» **Work task**
Copy every line of the records below that holds the word "Seats".

##### Entries supplied

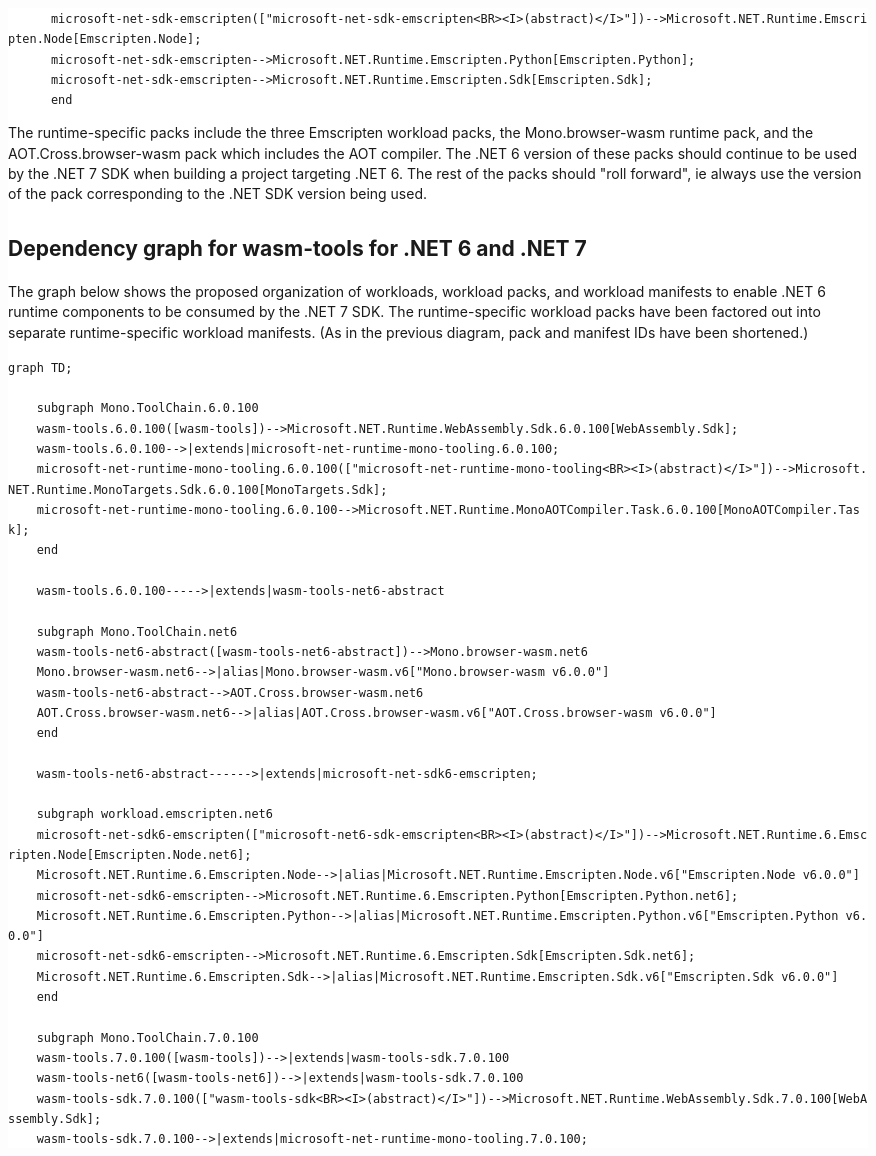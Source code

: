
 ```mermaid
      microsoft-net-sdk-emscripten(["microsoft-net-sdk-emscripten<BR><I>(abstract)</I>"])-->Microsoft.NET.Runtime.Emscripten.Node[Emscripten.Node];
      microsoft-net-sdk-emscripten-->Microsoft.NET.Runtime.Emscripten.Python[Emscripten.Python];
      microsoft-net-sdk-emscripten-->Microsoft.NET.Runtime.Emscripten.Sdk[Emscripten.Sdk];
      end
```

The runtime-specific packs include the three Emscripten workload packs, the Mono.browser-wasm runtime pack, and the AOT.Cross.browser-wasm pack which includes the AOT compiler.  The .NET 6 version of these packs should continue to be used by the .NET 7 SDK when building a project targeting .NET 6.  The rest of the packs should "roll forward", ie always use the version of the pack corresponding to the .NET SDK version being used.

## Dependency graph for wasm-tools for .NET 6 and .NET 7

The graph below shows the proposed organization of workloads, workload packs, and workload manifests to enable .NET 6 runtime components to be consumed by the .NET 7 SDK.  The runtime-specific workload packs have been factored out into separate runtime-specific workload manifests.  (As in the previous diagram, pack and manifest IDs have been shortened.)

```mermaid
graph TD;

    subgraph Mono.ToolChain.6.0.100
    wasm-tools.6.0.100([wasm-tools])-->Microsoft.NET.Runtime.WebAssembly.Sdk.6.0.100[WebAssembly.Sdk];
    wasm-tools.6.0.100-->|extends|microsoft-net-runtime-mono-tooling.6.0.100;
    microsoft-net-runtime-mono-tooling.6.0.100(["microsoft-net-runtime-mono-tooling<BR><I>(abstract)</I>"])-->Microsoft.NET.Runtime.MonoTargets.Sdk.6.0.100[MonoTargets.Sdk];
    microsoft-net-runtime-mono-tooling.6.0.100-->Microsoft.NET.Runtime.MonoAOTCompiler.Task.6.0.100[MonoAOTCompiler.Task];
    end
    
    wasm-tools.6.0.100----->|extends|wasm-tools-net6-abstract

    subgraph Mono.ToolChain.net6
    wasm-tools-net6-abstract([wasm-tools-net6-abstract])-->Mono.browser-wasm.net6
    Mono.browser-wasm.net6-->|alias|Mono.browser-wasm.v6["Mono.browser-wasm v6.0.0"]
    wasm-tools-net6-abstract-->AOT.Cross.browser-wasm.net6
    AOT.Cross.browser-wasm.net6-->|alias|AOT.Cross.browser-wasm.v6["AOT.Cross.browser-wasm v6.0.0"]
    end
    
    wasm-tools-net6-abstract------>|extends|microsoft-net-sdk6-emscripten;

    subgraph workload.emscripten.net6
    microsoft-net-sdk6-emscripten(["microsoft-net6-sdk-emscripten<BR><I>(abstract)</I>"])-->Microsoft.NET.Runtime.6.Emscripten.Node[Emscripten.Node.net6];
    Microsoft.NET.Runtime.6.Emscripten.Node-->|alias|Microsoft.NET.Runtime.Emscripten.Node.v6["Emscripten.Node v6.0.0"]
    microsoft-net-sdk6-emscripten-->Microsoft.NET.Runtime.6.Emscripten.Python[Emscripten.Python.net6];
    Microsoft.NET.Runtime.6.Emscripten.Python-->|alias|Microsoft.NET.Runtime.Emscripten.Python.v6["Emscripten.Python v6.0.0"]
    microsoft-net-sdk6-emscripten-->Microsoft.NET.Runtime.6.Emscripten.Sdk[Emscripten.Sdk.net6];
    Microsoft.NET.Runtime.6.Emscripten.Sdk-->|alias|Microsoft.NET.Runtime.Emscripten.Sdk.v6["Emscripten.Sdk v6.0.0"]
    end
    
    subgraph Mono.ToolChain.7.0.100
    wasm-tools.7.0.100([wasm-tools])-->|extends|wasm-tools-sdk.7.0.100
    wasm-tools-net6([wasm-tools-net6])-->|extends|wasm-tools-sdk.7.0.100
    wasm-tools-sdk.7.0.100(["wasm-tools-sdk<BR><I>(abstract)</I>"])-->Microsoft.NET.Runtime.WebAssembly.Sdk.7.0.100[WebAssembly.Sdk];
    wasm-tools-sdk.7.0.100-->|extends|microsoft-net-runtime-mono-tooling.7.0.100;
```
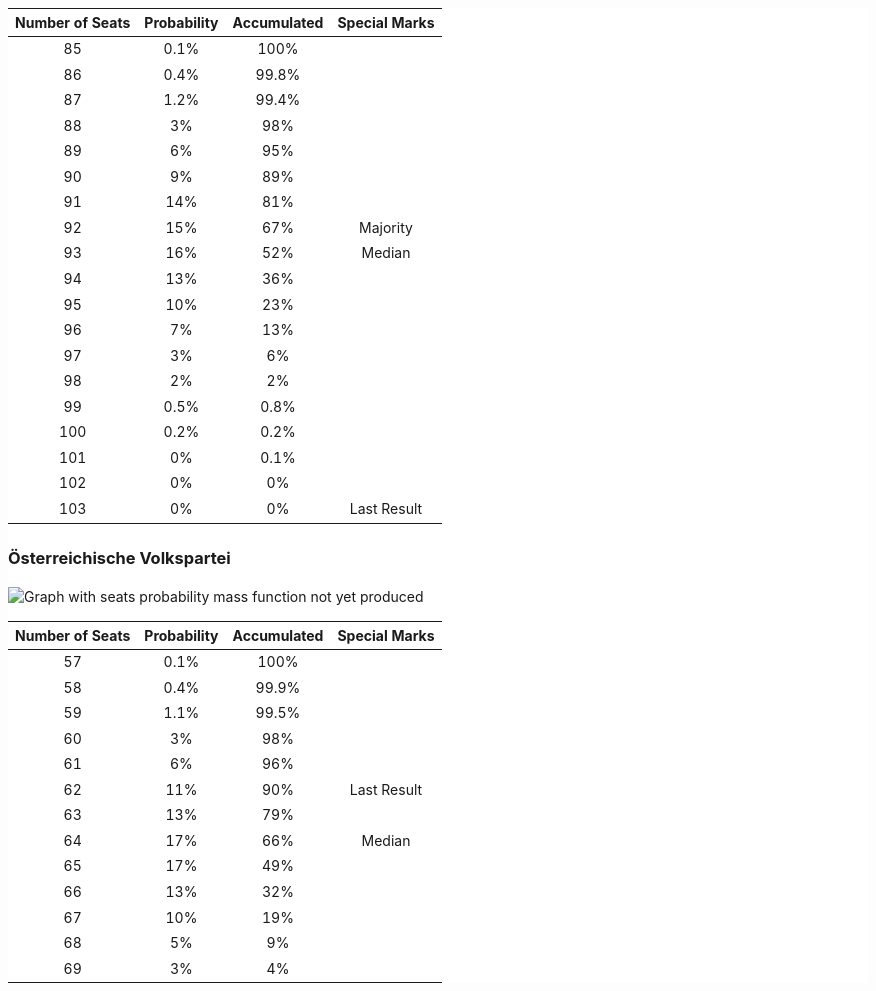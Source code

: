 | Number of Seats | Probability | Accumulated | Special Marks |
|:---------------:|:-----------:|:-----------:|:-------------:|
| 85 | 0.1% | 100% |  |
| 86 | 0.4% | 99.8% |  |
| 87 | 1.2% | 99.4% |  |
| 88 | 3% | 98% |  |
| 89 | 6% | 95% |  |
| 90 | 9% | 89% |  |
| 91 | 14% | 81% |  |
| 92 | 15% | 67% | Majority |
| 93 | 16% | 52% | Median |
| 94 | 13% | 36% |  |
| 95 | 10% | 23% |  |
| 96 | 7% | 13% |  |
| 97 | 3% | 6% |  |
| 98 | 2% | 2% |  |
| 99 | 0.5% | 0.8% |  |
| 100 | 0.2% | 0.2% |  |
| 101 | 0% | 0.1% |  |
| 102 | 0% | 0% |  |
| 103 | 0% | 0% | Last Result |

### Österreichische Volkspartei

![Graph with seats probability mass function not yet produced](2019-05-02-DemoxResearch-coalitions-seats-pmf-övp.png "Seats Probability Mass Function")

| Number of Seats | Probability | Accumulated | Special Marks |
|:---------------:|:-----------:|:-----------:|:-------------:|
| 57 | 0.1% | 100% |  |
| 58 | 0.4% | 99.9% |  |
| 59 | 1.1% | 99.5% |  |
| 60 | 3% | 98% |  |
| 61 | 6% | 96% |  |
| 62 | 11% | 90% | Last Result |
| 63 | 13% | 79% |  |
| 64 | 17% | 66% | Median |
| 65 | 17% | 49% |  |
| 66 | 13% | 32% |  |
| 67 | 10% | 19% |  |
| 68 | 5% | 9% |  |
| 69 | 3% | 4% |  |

##########

» **Expected output**
: | Number of Seats | Probability | Accumulated | Special Marks |
![Graph with seats probability mass function not yet produced](2019-05-02-DemoxResearch-coalitions-seats-pmf-övp.png "Seats Probability Mass Function")
| Number of Seats | Probability | Accumulated | Special Marks |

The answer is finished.